The Rabbi, who is so much in existence today as to be giving a detailed account of his sufferings in Prague, where he recently arrived after a thrilling escape from Berlin, was the cause of an official protest from the Polish government to the Reich. Rabbi Fraenkel, a Polish citizen, was beaten unconscious by Nazi storm-troopers who broke into his flat on Dragonstrasse.

The German government now presents the official denial of his existence as a proof of the baselessness of the “foreign atrocity propaganda.”

An official report on the attack on Rabbi Fraenkel was telegraphed from Berlin at the time by the Jewish Telegraphic Agency.

James P. Warburg, vice-chairman of the Bank of the Manhattan Company, has been offered the Under-secretaryship of the United States Treasury. He has been unofficial adviser to the President in preparing for the World Economic Conference. He is now in Washington, taking part in the international conference on economic problems. Among Mr. Warburg’s fellow-conferees are Ramsay MacDonald, President Roosevelt, Sir Ronald Lindsay, British Ambassador, and Cordell Hull.

Mr.
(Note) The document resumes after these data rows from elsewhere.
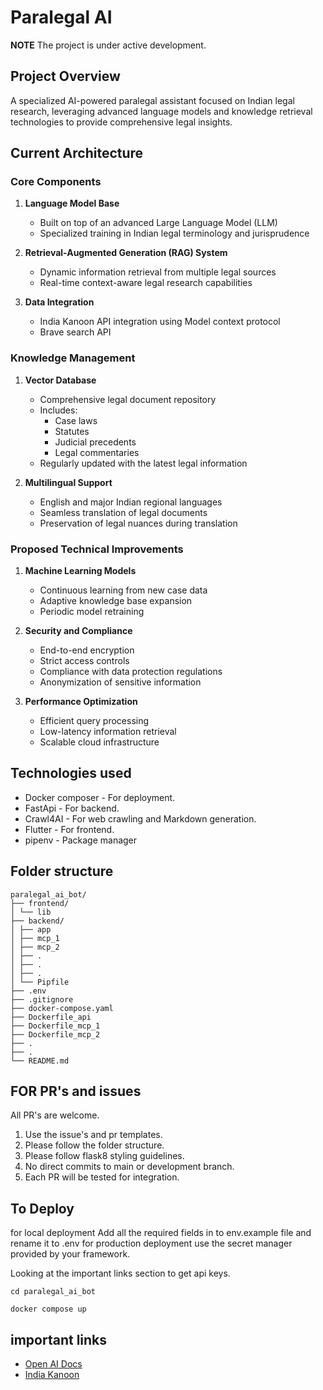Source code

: # Paralegal AI

**NOTE** The project is under active development.

## Project Overview
A specialized AI-powered paralegal assistant focused on Indian legal research, leveraging advanced language models and knowledge retrieval technologies to provide comprehensive legal insights.

## Current Architecture
### Core Components
1. **Language Model Base**
   - Built on top of an advanced Large Language Model (LLM)
   - Specialized training in Indian legal terminology and jurisprudence

2. **Retrieval-Augmented Generation (RAG) System**
   - Dynamic information retrieval from multiple legal sources
   - Real-time context-aware legal research capabilities

3. **Data Integration**
   - India Kanoon API integration using Model context protocol
   - Brave search API

### Knowledge Management
1. **Vector Database**
   - Comprehensive legal document repository
   - Includes:
     - Case laws
     - Statutes
     - Judicial precedents
     - Legal commentaries
   - Regularly updated with the latest legal information

2. **Multilingual Support**
   - English and major Indian regional languages
   - Seamless translation of legal documents
   - Preservation of legal nuances during translation

### Proposed Technical Improvements
1. **Machine Learning Models**
   - Continuous learning from new case data
   - Adaptive knowledge base expansion
   - Periodic model retraining

2. **Security and Compliance**
   - End-to-end encryption
   - Strict access controls
   - Compliance with data protection regulations
   - Anonymization of sensitive information

3. **Performance Optimization**
   - Efficient query processing
   - Low-latency information retrieval
   - Scalable cloud infrastructure

## Technologies used

* Docker composer - For deployment.
* FastApi - For backend.
* Crawl4AI - For web crawling and Markdown generation.
* Flutter - For frontend.
* pipenv - Package manager

## Folder structure

```
paralegal_ai_bot/
├── frontend/
│ └── lib
├── backend/
│ ├── app
│ ├── mcp_1
│ ├── mcp_2
│ ├── .
│ ├── .
│ ├── .
│ └── Pipfile
├── .env
├── .gitignore
├── docker-compose.yaml
├── Dockerfile_api
├── Dockerfile_mcp_1
├── Dockerfile_mcp_2
├── .
├── .
└── README.md
```

## FOR PR's and issues

All PR's are welcome.

1. Use the issue's and pr templates.
2. Please follow the folder structure.
3. Please follow flask8 styling guidelines.
4. No direct commits to main or development branch.
5. Each PR will be tested for integration.

## To Deploy

for local deployment Add all the required fields in to env.example file and rename it to .env
for production deployment use the secret manager provided by your framework.

Looking at the important links section to get api keys.

```
cd paralegal_ai_bot

docker compose up

```

## important links

* [Open AI Docs](https://openrouter.ai/docs/quickstart)
* [India Kanoon](https://api.indiankanoon.org/documentation/)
Warburg was associated with the First National Bank of Boston, and the International Acceptance Bank, Inc., of which he became vice-president and which he left early in 1929 to become president of the International Manhattan Company, Inc. He was also vice-chairman of the Manhattan Company. Later in 1932, upon the merger of the International Acceptance Bank, Inc., with the Bank of the Manhattan Company, he was named to the position he now holds. He is a director in various other banking enterprises and in railroads.

Mr. Warburg is 36 years old. He was born in Hamburg, the son of Paul Warburg, who was governor of the Federal Reserve Board in the Wilson administration.

The Undersecretaryship of the Treasury was offered to Walter W. Steward of New York, recently, but he declined.